Task: The pictures stay out; all of the data is to be printed exactly.

=== Begin Enclosure ===

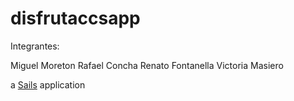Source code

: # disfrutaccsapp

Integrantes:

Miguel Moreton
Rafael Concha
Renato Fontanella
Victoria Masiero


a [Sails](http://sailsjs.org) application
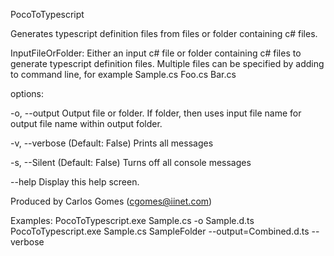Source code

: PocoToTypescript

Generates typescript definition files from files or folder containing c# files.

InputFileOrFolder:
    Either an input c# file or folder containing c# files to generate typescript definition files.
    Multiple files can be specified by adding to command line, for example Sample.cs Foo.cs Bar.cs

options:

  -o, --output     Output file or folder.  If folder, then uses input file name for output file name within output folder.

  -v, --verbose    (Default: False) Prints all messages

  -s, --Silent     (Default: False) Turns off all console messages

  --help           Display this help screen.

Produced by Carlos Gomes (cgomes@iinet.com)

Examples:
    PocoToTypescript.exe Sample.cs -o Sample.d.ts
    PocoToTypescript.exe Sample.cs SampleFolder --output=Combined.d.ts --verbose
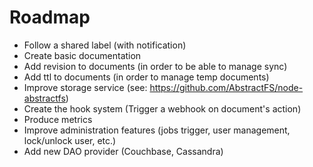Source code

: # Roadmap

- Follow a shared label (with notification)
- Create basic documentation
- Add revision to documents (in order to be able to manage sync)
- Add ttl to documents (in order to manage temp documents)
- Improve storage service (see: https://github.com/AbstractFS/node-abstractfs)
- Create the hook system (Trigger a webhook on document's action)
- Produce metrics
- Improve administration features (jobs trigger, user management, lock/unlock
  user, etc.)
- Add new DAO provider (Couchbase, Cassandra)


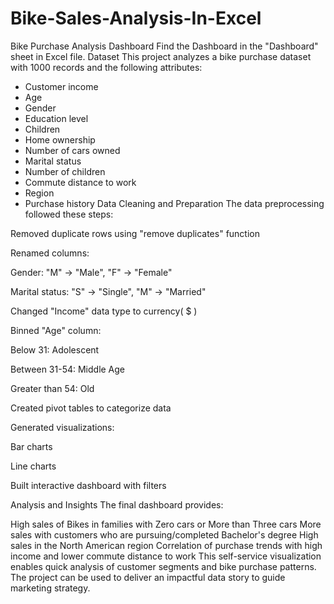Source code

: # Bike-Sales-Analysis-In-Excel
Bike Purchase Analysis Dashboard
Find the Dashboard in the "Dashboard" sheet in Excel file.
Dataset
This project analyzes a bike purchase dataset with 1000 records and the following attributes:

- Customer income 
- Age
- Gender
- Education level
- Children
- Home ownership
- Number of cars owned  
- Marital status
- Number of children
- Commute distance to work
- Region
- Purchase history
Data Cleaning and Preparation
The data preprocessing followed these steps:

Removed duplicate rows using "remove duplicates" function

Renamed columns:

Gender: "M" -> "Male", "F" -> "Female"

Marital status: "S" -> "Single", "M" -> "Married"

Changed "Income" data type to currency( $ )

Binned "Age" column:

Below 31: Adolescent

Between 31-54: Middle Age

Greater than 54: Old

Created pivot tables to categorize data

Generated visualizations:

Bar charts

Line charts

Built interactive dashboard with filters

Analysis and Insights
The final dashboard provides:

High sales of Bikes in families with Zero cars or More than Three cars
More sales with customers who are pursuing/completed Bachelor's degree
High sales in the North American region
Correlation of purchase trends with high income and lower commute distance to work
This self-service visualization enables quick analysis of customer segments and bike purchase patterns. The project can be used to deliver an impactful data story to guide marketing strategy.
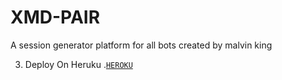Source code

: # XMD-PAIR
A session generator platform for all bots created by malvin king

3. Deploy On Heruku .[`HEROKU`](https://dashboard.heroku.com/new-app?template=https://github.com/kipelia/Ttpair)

=== End Enclosure ===

Solution to this problem:
Source code

: # disfrutaccsapp

Integrantes:

Miguel Moreton
Rafael Concha
Renato Fontanella
Victoria Masiero


a [Sails](http://sailsjs.org) application
Source code

: PocoToTypescript

Generates typescript definition files from files or folder containing c# files.

InputFileOrFolder:
    Either an input c# file or folder containing c# files to generate typescript definition files.
    Multiple files can be specified by adding to command line, for example Sample.cs Foo.cs Bar.cs

options:

  -o, --output     Output file or folder.  If folder, then uses input file name for output file name within output folder.

  -v, --verbose    (Default: False) Prints all messages

  -s, --Silent     (Default: False) Turns off all console messages

  --help           Display this help screen.

Produced by Carlos Gomes (cgomes@iinet.com)

Examples:
    PocoToTypescript.exe Sample.cs -o Sample.d.ts
    PocoToTypescript.exe Sample.cs SampleFolder --output=Combined.d.ts --verbose
Source code

: # Roadmap

- Follow a shared label (with notification)
- Create basic documentation
- Add revision to documents (in order to be able to manage sync)
- Add ttl to documents (in order to manage temp documents)
- Improve storage service (see: https://github.com/AbstractFS/node-abstractfs)
- Create the hook system (Trigger a webhook on document's action)
- Produce metrics
- Improve administration features (jobs trigger, user management, lock/unlock
  user, etc.)
- Add new DAO provider (Couchbase, Cassandra)


Source code

: # Bike-Sales-Analysis-In-Excel
Bike Purchase Analysis Dashboard
Find the Dashboard in the "Dashboard" sheet in Excel file.
Dataset
This project analyzes a bike purchase dataset with 1000 records and the following attributes:

- Customer income 
- Age
- Gender
- Education level
- Children
- Home ownership
- Number of cars owned  
- Marital status
- Number of children
- Commute distance to work
- Region
- Purchase history
Data Cleaning and Preparation
The data preprocessing followed these steps:

Removed duplicate rows using "remove duplicates" function

Renamed columns:

Gender: "M" -> "Male", "F" -> "Female"

Marital status: "S" -> "Single", "M" -> "Married"

Changed "Income" data type to currency( $ )

Binned "Age" column:

Below 31: Adolescent

Between 31-54: Middle Age

Greater than 54: Old

Created pivot tables to categorize data

Generated visualizations:

Bar charts

Line charts

Built interactive dashboard with filters

Analysis and Insights
The final dashboard provides:

High sales of Bikes in families with Zero cars or More than Three cars
More sales with customers who are pursuing/completed Bachelor's degree
High sales in the North American region
Correlation of purchase trends with high income and lower commute distance to work
This self-service visualization enables quick analysis of customer segments and bike purchase patterns. The project can be used to deliver an impactful data story to guide marketing strategy.
Source code

: # XMD-PAIR
A session generator platform for all bots created by malvin king

3. Deploy On Heruku .[`HEROKU`](https://dashboard.heroku.com/new-app?template=https://github.com/kipelia/Ttpair)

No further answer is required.